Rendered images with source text
· · · ·
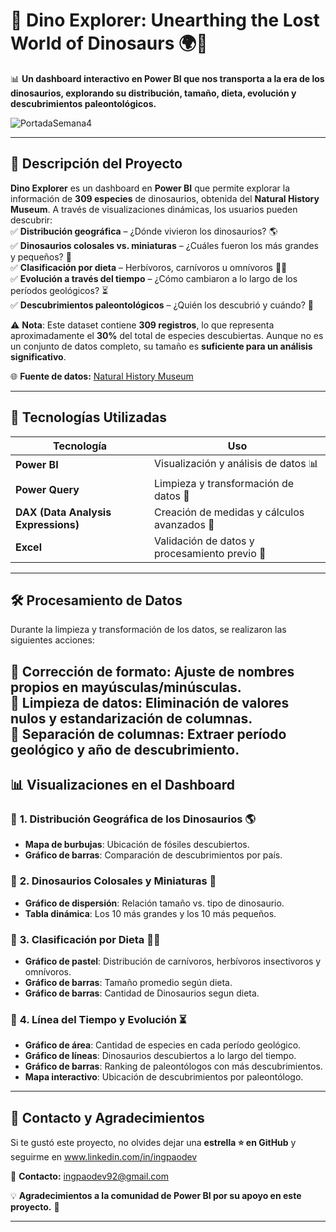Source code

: # 🦖 **Dino Explorer: Unearthing the Lost World of Dinosaurs** 🌍🔬  

📊 **Un dashboard interactivo en Power BI que nos transporta a la era de los dinosaurios, explorando su distribución, tamaño, dieta, evolución y descubrimientos paleontológicos.**  

![PortadaSemana4](https://github.com/user-attachments/assets/80892b56-cdaf-44de-8fed-bbba5c4c44ee)

---  

## 📌 **Descripción del Proyecto**  

**Dino Explorer** es un dashboard en **Power BI** que permite explorar la información de **309 especies** de dinosaurios, obtenida del **Natural History Museum**. A través de visualizaciones dinámicas, los usuarios pueden descubrir:  
✅ **Distribución geográfica** – ¿Dónde vivieron los dinosaurios? 🌎  
✅ **Dinosaurios colosales vs. miniaturas** – ¿Cuáles fueron los más grandes y pequeños? 📏  
✅ **Clasificación por dieta** – Herbívoros, carnívoros u omnívoros 🥩🌿  
✅ **Evolución a través del tiempo** – ¿Cómo cambiaron a lo largo de los períodos geológicos? ⏳  
✅ **Descubrimientos paleontológicos** – ¿Quién los descubrió y cuándo? 🏺  

⚠️ **Nota**: Este dataset contiene **309 registros**, lo que representa aproximadamente el **30%** del total de especies descubiertas. Aunque no es un conjunto de datos completo, su tamaño es **suficiente para un análisis significativo**.  

🌐 **Fuente de datos:** [Natural History Museum](https://www.nhm.ac.uk/discover.html)  

---

## 🚀 **Tecnologías Utilizadas**  

| Tecnología | Uso |
|------------|--------------------------------|
| **Power BI** | Visualización y análisis de datos 📊 |
| **Power Query** | Limpieza y transformación de datos 🧹 |
| **DAX (Data Analysis Expressions)** | Creación de medidas y cálculos avanzados 🔢 |
| **Excel** | Validación de datos y procesamiento previo 📑 |

---

## 🛠 **Procesamiento de Datos**  

Durante la limpieza y transformación de los datos, se realizaron las siguientes acciones:  

🔹 **Corrección de formato:** Ajuste de nombres propios en mayúsculas/minúsculas.  
🔹 **Limpieza de datos:** Eliminación de valores nulos y estandarización de columnas.  
🔹 **Separación de columnas:** Extraer período geológico y año de descubrimiento.   
---

## 📊 **Visualizaciones en el Dashboard**  

### 📌 **1. Distribución Geográfica de los Dinosaurios** 🌎  
- **Mapa de burbujas**: Ubicación de fósiles descubiertos.  
- **Gráfico de barras**: Comparación de descubrimientos por país.  

### 📌 **2. Dinosaurios Colosales y Miniaturas** 📏  
- **Gráfico de dispersión**: Relación tamaño vs. tipo de dinosaurio.  
- **Tabla dinámica**: Los 10 más grandes y los 10 más pequeños.  

### 📌 **3. Clasificación por Dieta** 🥩🌿  
- **Gráfico de pastel**: Distribución de carnívoros, herbívoros insectivoros y omnívoros.  
- **Gráfico de barras**: Tamaño promedio según dieta.
- **Gráfico de barras**: Cantidad de Dinosaurios segun dieta. 

### 📌 **4. Línea del Tiempo y Evolución** ⏳  
- **Gráfico de área**: Cantidad de especies en cada período geológico.  
- **Gráfico de líneas**: Dinosaurios descubiertos a lo largo del tiempo.  
- **Gráfico de barras**: Ranking de paleontólogos con más descubrimientos.  
- **Mapa interactivo**: Ubicación de descubrimientos por paleontólogo.  

---

## 📩 **Contacto y Agradecimientos**  

Si te gustó este proyecto, no olvides dejar una **estrella ⭐ en GitHub** y seguirme en www.linkedin.com/in/ingpaodev 

📧 **Contacto:** ingpaodev92@gmail.com 

💡 **Agradecimientos a la comunidad de Power BI por su apoyo en este proyecto.** 🚀  

---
· · · ·
Reproduce exactly the lines of the entries above from the first through the line with "y descubrimientos paleontológicos.**", both included; pictures should not be reproduced.

**Solution to this task:**
Source code

: # 🦖 **Dino Explorer: Unearthing the Lost World of Dinosaurs** 🌍🔬  

📊 **Un dashboard interactivo en Power BI que nos transporta a la era de los dinosaurios, explorando su distribución, tamaño, dieta, evolución y descubrimientos paleontológicos.**  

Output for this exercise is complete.